Loughlin shook her head. “This is surreal. Diandra, I’ve known you for years. I’ve never known you to be reckless. I wanted you to be my national security advisor because I thought you’d be cautious enough to stay practical about your advice.”
“You know that I’m a realist. And this is a moment that has been in preparation for decades. I learned of it after you appointed me, and at first, my head was spinning just like I’m sure yours is right now, ma’am. But I’m convinced of the necessity of it, so please hear us out. We are the latest of a select cadre of planners that go back over thirty years. The emergence of the caliphate and the loss of Turkey as our ally were seen as foreign policy disasters, but they weren’t. The west was just playing the long game. They k
new we couldn’t attack and dismantle a sovereign new caliphate directly, but we could control the dynamic. Raise it like a pig for slaughter.”
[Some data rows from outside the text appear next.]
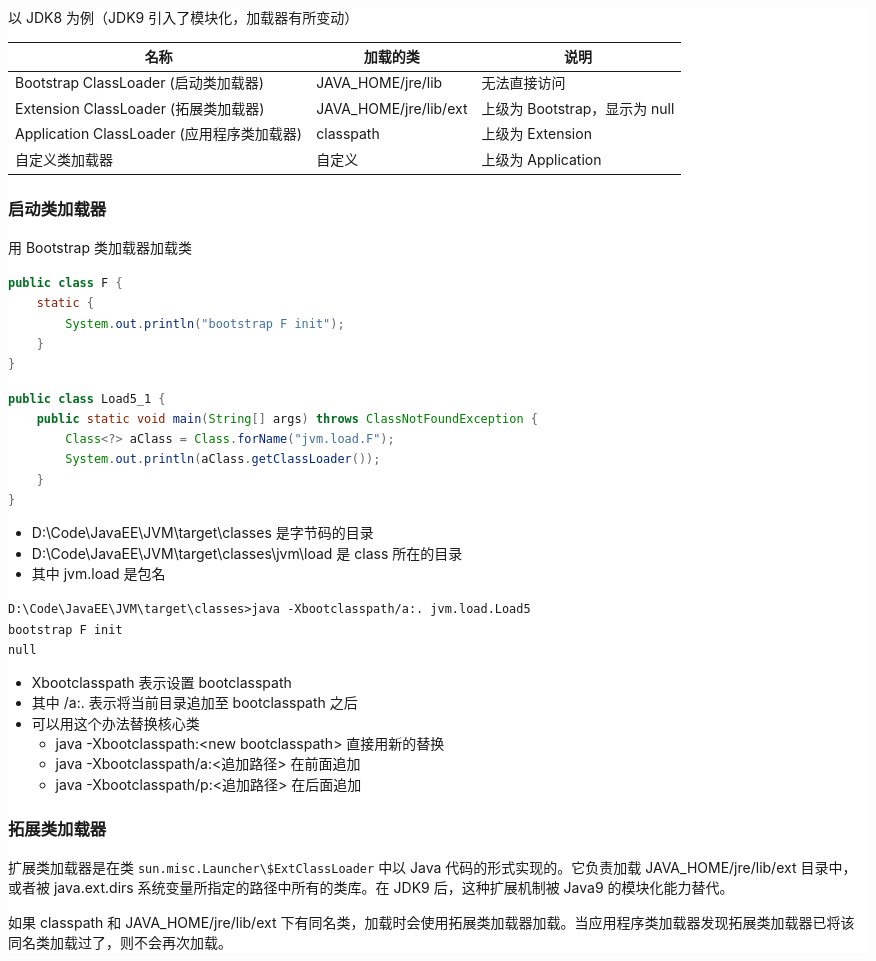 以 JDK8 为例（JDK9 引入了模块化，加载器有所变动）

| **名称**                                   | 加载的类              | 说明                          |
| ------------------------------------------ | --------------------- | ----------------------------- |
| Bootstrap ClassLoader (启动类加载器)       | JAVA_HOME/jre/lib     | 无法直接访问                  |
| Extension ClassLoader (拓展类加载器)       | JAVA_HOME/jre/lib/ext | 上级为 Bootstrap，显示为 null |
| Application ClassLoader (应用程序类加载器) | classpath             | 上级为 Extension              |
| 自定义类加载器                             | 自定义                | 上级为 Application            |

### 启动类加载器

用 Bootstrap 类加载器加载类

```java
public class F {
    static {
        System.out.println("bootstrap F init");
    }
}
```

```java
public class Load5_1 {
    public static void main(String[] args) throws ClassNotFoundException {
        Class<?> aClass = Class.forName("jvm.load.F");
        System.out.println(aClass.getClassLoader());
    }
}
```

- D:\Code\JavaEE\JVM\target\classes 是字节码的目录
- D:\Code\JavaEE\JVM\target\classes\jvm\load 是 class 所在的目录
- 其中 jvm.load 是包名

```shell
D:\Code\JavaEE\JVM\target\classes>java -Xbootclasspath/a:. jvm.load.Load5
bootstrap F init
null
```

- Xbootclasspath 表示设置 bootclasspath 
- 其中 /a:. 表示将当前目录追加至 bootclasspath 之后 
- 可以用这个办法替换核心类 
  - java -Xbootclasspath:\<new bootclasspath\> 直接用新的替换
  - java -Xbootclasspath/a:<追加路径> 在前面追加
  - java -Xbootclasspath/p:<追加路径> 在后面追加

### 拓展类加载器

扩展类加载器是在类 `sun.misc.Launcher\$ExtClassLoader` 中以 Java 代码的形式实现的。它负责加载 JAVA_HOME/jre/lib/ext 目录中，或者被 java.ext.dirs 系统变量所指定的路径中所有的类库。在 JDK9 后，这种扩展机制被 Java9 的模块化能力替代。

如果 classpath 和 JAVA_HOME/jre/lib/ext 下有同名类，加载时会使用拓展类加载器加载。当应用程序类加载器发现拓展类加载器已将该同名类加载过了，则不会再次加载。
“The entire second cold war was allowed to begin so that one day it could be ended on our terms,” Drennan said. “We’ve never been at a military disadvantage. The theocracies in the HM will be discredited by their own people for having started the war, and in Turkey at least there are still some people able to replace them.”
Loughlin shook her head in disbelief, but Stone knew she had to try this line of reasoning. “Think of it, Madam President. Within days if not hours, the cold war could be effectively over. The arms race, the tension, the proxy wars in Asia and Africa, the trading blocs… they’ll all fade away. And religion will lose its last grip on political power. History will remember you for all of that.”
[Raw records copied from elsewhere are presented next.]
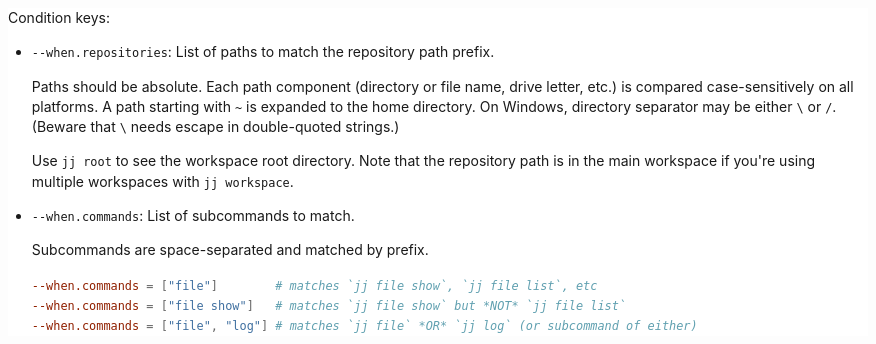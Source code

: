 Condition keys:

* `--when.repositories`: List of paths to match the repository path prefix.

  Paths should be absolute. Each path component (directory or file name, drive
  letter, etc.) is compared case-sensitively on all platforms. A path starting
  with `~` is expanded to the home directory. On Windows, directory separator may
  be either `\` or `/`. (Beware that `\` needs escape in double-quoted strings.)

  Use `jj root` to see the workspace root directory. Note that the repository path
  is in the main workspace if you're using multiple workspaces with `jj
  workspace`.


* `--when.commands`: List of subcommands to match.

  Subcommands are space-separated and matched by prefix.

  ```toml
  --when.commands = ["file"]        # matches `jj file show`, `jj file list`, etc
  --when.commands = ["file show"]   # matches `jj file show` but *NOT* `jj file list`
  --when.commands = ["file", "log"] # matches `jj file` *OR* `jj log` (or subcommand of either)
  ```


[the user config file]: #user-config-file
[TOML site]: https://toml.io/en/
[syntax guide]: https://toml.io/en/v1.0.0
[JSON Schema Support]: #json-schema-support
[scm-diff-editor]: https://github.com/arxanas/scm-record?tab=readme-ov-file#scm-diff-editor
[instructions from the Wiki]: https://github.com/jj-vcs/jj/wiki/Vim#using-vim-as-a-diff-tool
[DirDiff Vim plugin]: https://github.com/will133/vim-dirdiff
[vimtabdiff Python script]: https://github.com/balki/vimtabdiff
[reachable]: https://git-scm.com/docs/gitglossary/#Documentation/gitglossary.txt-aiddefreachableareachable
The president sat at her desk and put her hand up to keep the others from speaking. She did not say anything for over a minute.
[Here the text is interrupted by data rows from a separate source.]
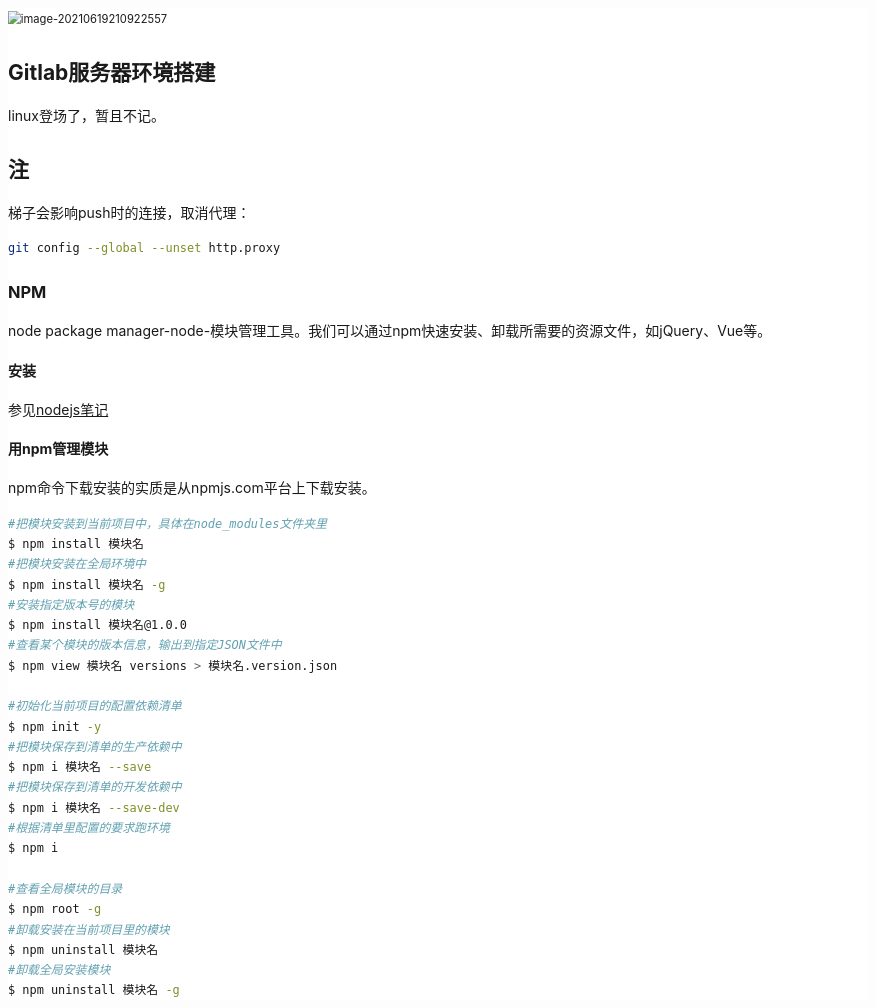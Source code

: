 <img src="D:\chaofan\typora\专业\Git.assets\image-20210619210922557.png" alt="image-20210619210922557" style="zoom:80%;" />

## Gitlab服务器环境搭建

linux登场了，暂且不记。

## 注

梯子会影响push时的连接，取消代理：

```bash
git config --global --unset http.proxy
```

### NPM

node package manager-node-模块管理工具。我们可以通过npm快速安装、卸载所需要的资源文件，如jQuery、Vue等。

#### 安装

参见[nodejs笔记](nodejs.md)

#### 用npm管理模块

npm命令下载安装的实质是从npmjs.com平台上下载安装。

```bash
#把模块安装到当前项目中，具体在node_modules文件夹里
$ npm install 模块名
#把模块安装在全局环境中
$ npm install 模块名 -g
#安装指定版本号的模块
$ npm install 模块名@1.0.0
#查看某个模块的版本信息，输出到指定JSON文件中
$ npm view 模块名 versions > 模块名.version.json

#初始化当前项目的配置依赖清单
$ npm init -y
#把模块保存到清单的生产依赖中
$ npm i 模块名 --save
#把模块保存到清单的开发依赖中
$ npm i 模块名 --save-dev
#根据清单里配置的要求跑环境
$ npm i

#查看全局模块的目录
$ npm root -g
#卸载安装在当前项目里的模块
$ npm uninstall 模块名
#卸载全局安装模块
$ npm uninstall 模块名 -g
```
“You need my orders. That’s what you meant when you said this will all come apart if we don’t move forward, isn’t it, Eli?” she asked. Drennan nodded. “You need me to escalate this mess since you weren’t able to destroy that station and trick me into escalating anyway. Tell me, if everything in your genius conspiracy went according to plan, would you have ever told me what really happened?”
“No, ma’am,” Drennan replied. “Of course not.”
Loughlin sprung to her feet. “And why would the world fall apart now, if I don’t help you? Your plan will fall apart, that’s all. It already has. There isn’t going to be some popular revolt in Turkey over the missile. You needed Dirac to be destroyed, so there’s cause for war. And the HM isn’t going to respond to our strikes. We’re going to de-escalate this thing. By tomorrow, we’ll be back to DEFCON Five. Status quo ante. There will be no war, Eli. So tell me… why shouldn’t I walk right over to the press corps and tell them everything you just told me? Why shouldn’t I buzz the secret service in here and have you three arrested this minute on charges of treason?”